[[ DATA FOR THIS TASK open ]]

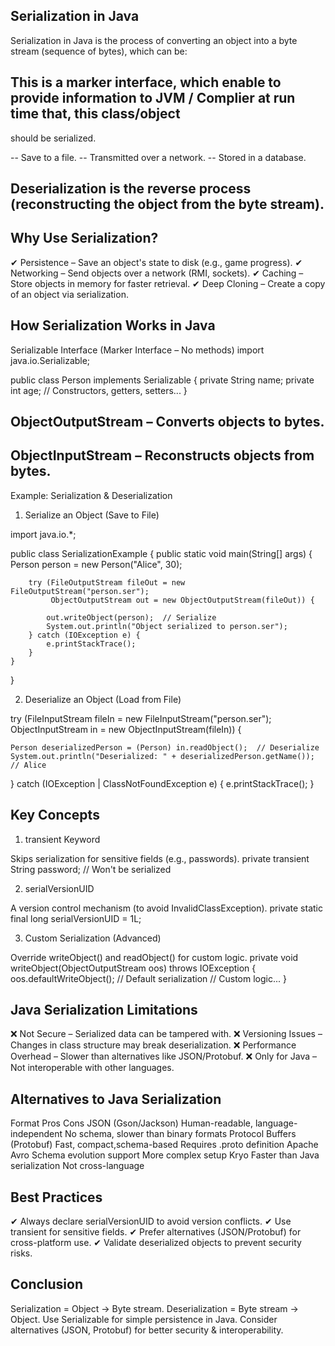 ## Serialization in Java
   Serialization in Java is the process of converting an object into a byte stream (sequence of bytes), which can be:
## This is a marker interface, which enable to provide information to JVM / Complier at run time that, this class/object
   should be serialized.

-- Save to a file.
-- Transmitted over a network.
-- Stored in a database.

## Deserialization is the reverse process (reconstructing the object from the byte stream).

## Why Use Serialization?

✔ Persistence – Save an object's state to disk (e.g., game progress).
✔ Networking – Send objects over a network (RMI, sockets).
✔ Caching – Store objects in memory for faster retrieval.
✔ Deep Cloning – Create a copy of an object via serialization.

## How Serialization Works in Java

Serializable Interface (Marker Interface – No methods)
import java.io.Serializable;

public class Person implements Serializable {
private String name;
private int age;
// Constructors, getters, setters...
}

## ObjectOutputStream – Converts objects to bytes.
## ObjectInputStream – Reconstructs objects from bytes.

Example: Serialization & Deserialization

1. Serialize an Object (Save to File)

import java.io.*;

public class SerializationExample {
public static void main(String[] args) {
Person person = new Person("Alice", 30);

        try (FileOutputStream fileOut = new FileOutputStream("person.ser");
             ObjectOutputStream out = new ObjectOutputStream(fileOut)) {
            
            out.writeObject(person);  // Serialize
            System.out.println("Object serialized to person.ser");
        } catch (IOException e) {
            e.printStackTrace();
        }
    }
}

2. Deserialize an Object (Load from File)

try (FileInputStream fileIn = new FileInputStream("person.ser");
ObjectInputStream in = new ObjectInputStream(fileIn)) {

    Person deserializedPerson = (Person) in.readObject();  // Deserialize
    System.out.println("Deserialized: " + deserializedPerson.getName());  // Alice

} catch (IOException | ClassNotFoundException e) {
e.printStackTrace();
}

## Key Concepts

1. transient Keyword

Skips serialization for sensitive fields (e.g., passwords).
private transient String password;  // Won't be serialized

2. serialVersionUID

A version control mechanism (to avoid InvalidClassException).
private static final long serialVersionUID = 1L;

3. Custom Serialization (Advanced)

Override writeObject() and readObject() for custom logic.
private void writeObject(ObjectOutputStream oos) throws IOException {
oos.defaultWriteObject();  // Default serialization
// Custom logic...
}

## Java Serialization Limitations

❌ Not Secure – Serialized data can be tampered with.
❌ Versioning Issues – Changes in class structure may break deserialization.
❌ Performance Overhead – Slower than alternatives like JSON/Protobuf.
❌ Only for Java – Not interoperable with other languages.

## Alternatives to Java Serialization

Format	                                    Pros	                                    Cons
JSON (Gson/Jackson)	            Human-readable, language-independent	    No schema, slower than binary formats
Protocol Buffers (Protobuf)	    Fast, compact,schema-based	                Requires .proto definition
Apache Avro	                    Schema evolution support	                More complex setup
Kryo	                        Faster than Java serialization	            Not cross-language

## Best Practices

✔ Always declare serialVersionUID to avoid version conflicts.
✔ Use transient for sensitive fields.
✔ Prefer alternatives (JSON/Protobuf) for cross-platform use.
✔ Validate deserialized objects to prevent security risks.

## Conclusion

Serialization = Object → Byte stream.
Deserialization = Byte stream → Object.
Use Serializable for simple persistence in Java.
Consider alternatives (JSON, Protobuf) for better security & interoperability.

[[ DATA FOR THIS TASK closed ]]

• TO DO
Please reproduce the entries above exactly, from their first line to the line holding "try (FileOutputStream fileOut" inclusive, and nothing else; the pictures stay out.

• WORKED SOLUTION
 ## Serialization in Java
   Serialization in Java is the process of converting an object into a byte stream (sequence of bytes), which can be:
## This is a marker interface, which enable to provide information to JVM / Complier at run time that, this class/object
   should be serialized.

-- Save to a file.
-- Transmitted over a network.
-- Stored in a database.

## Deserialization is the reverse process (reconstructing the object from the byte stream).

## Why Use Serialization?

✔ Persistence – Save an object's state to disk (e.g., game progress).
✔ Networking – Send objects over a network (RMI, sockets).
✔ Caching – Store objects in memory for faster retrieval.
✔ Deep Cloning – Create a copy of an object via serialization.

## How Serialization Works in Java

Serializable Interface (Marker Interface – No methods)
import java.io.Serializable;

public class Person implements Serializable {
private String name;
private int age;
// Constructors, getters, setters...
}

## ObjectOutputStream – Converts objects to bytes.
## ObjectInputStream – Reconstructs objects from bytes.

Example: Serialization & Deserialization

1. Serialize an Object (Save to File)

import java.io.*;

public class SerializationExample {
public static void main(String[] args) {
Person person = new Person("Alice", 30);

        try (FileOutputStream fileOut = new FileOutputStream("person.ser");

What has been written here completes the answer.